[Stored data]
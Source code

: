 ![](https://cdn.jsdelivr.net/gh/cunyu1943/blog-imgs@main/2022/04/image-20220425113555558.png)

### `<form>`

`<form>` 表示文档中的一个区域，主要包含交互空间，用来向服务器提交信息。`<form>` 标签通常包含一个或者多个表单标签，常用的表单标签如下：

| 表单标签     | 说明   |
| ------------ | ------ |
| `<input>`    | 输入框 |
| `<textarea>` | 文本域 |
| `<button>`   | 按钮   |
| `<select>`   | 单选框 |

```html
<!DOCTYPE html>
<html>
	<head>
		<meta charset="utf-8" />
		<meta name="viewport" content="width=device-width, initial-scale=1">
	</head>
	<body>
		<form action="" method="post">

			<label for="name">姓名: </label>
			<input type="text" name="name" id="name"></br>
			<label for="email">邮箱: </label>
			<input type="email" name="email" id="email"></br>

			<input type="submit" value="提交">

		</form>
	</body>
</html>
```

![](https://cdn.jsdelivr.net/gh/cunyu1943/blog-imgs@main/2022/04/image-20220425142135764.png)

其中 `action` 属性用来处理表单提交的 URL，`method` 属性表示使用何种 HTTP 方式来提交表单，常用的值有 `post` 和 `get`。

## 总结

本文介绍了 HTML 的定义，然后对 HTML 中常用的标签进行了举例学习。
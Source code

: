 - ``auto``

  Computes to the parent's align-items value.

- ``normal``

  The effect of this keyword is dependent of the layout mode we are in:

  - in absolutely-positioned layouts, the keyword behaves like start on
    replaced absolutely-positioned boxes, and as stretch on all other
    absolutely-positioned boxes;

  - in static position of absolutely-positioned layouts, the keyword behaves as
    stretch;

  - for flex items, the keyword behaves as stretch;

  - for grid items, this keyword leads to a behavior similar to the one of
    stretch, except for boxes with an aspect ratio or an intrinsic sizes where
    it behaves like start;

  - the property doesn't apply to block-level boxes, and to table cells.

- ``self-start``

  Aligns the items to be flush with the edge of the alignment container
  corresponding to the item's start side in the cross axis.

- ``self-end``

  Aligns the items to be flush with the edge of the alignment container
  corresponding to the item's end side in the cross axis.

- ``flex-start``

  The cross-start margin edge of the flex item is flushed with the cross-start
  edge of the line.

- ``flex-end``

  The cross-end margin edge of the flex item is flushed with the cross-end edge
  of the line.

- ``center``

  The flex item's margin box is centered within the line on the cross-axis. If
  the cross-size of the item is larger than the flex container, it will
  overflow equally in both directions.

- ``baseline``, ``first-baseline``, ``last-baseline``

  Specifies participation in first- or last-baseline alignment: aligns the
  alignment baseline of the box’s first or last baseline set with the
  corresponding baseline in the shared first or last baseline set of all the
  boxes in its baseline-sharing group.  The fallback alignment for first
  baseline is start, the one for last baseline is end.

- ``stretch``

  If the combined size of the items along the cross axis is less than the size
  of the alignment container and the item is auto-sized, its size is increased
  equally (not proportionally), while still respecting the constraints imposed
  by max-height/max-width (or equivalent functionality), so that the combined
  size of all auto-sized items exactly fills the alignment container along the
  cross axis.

▶ [EXERCISE]: With nothing added or dropped, write out every entry.

▶ [EXERCISE ANSWER]:
Source code

: ![](https://cdn.jsdelivr.net/gh/cunyu1943/blog-imgs@main/2022/04/image-20220425113555558.png)

### `<form>`

`<form>` 表示文档中的一个区域，主要包含交互空间，用来向服务器提交信息。`<form>` 标签通常包含一个或者多个表单标签，常用的表单标签如下：

| 表单标签     | 说明   |
| ------------ | ------ |
| `<input>`    | 输入框 |
| `<textarea>` | 文本域 |
| `<button>`   | 按钮   |
| `<select>`   | 单选框 |

```html
<!DOCTYPE html>
<html>
	<head>
		<meta charset="utf-8" />
		<meta name="viewport" content="width=device-width, initial-scale=1">
	</head>
	<body>
		<form action="" method="post">

			<label for="name">姓名: </label>
			<input type="text" name="name" id="name"></br>
			<label for="email">邮箱: </label>
			<input type="email" name="email" id="email"></br>

			<input type="submit" value="提交">

		</form>
	</body>
</html>
```

![](https://cdn.jsdelivr.net/gh/cunyu1943/blog-imgs@main/2022/04/image-20220425142135764.png)

其中 `action` 属性用来处理表单提交的 URL，`method` 属性表示使用何种 HTTP 方式来提交表单，常用的值有 `post` 和 `get`。

## 总结

本文介绍了 HTML 的定义，然后对 HTML 中常用的标签进行了举例学习。
Source code

: - ``auto``

  Computes to the parent's align-items value.

- ``normal``

  The effect of this keyword is dependent of the layout mode we are in:

  - in absolutely-positioned layouts, the keyword behaves like start on
    replaced absolutely-positioned boxes, and as stretch on all other
    absolutely-positioned boxes;

  - in static position of absolutely-positioned layouts, the keyword behaves as
    stretch;

  - for flex items, the keyword behaves as stretch;

  - for grid items, this keyword leads to a behavior similar to the one of
    stretch, except for boxes with an aspect ratio or an intrinsic sizes where
    it behaves like start;

  - the property doesn't apply to block-level boxes, and to table cells.

- ``self-start``

  Aligns the items to be flush with the edge of the alignment container
  corresponding to the item's start side in the cross axis.

- ``self-end``

  Aligns the items to be flush with the edge of the alignment container
  corresponding to the item's end side in the cross axis.

- ``flex-start``

  The cross-start margin edge of the flex item is flushed with the cross-start
  edge of the line.

- ``flex-end``

  The cross-end margin edge of the flex item is flushed with the cross-end edge
  of the line.

- ``center``

  The flex item's margin box is centered within the line on the cross-axis. If
  the cross-size of the item is larger than the flex container, it will
  overflow equally in both directions.

- ``baseline``, ``first-baseline``, ``last-baseline``

  Specifies participation in first- or last-baseline alignment: aligns the
  alignment baseline of the box’s first or last baseline set with the
  corresponding baseline in the shared first or last baseline set of all the
  boxes in its baseline-sharing group.  The fallback alignment for first
  baseline is start, the one for last baseline is end.

- ``stretch``

  If the combined size of the items along the cross axis is less than the size
  of the alignment container and the item is auto-sized, its size is increased
  equally (not proportionally), while still respecting the constraints imposed
  by max-height/max-width (or equivalent functionality), so that the combined
  size of all auto-sized items exactly fills the alignment container along the
  cross axis.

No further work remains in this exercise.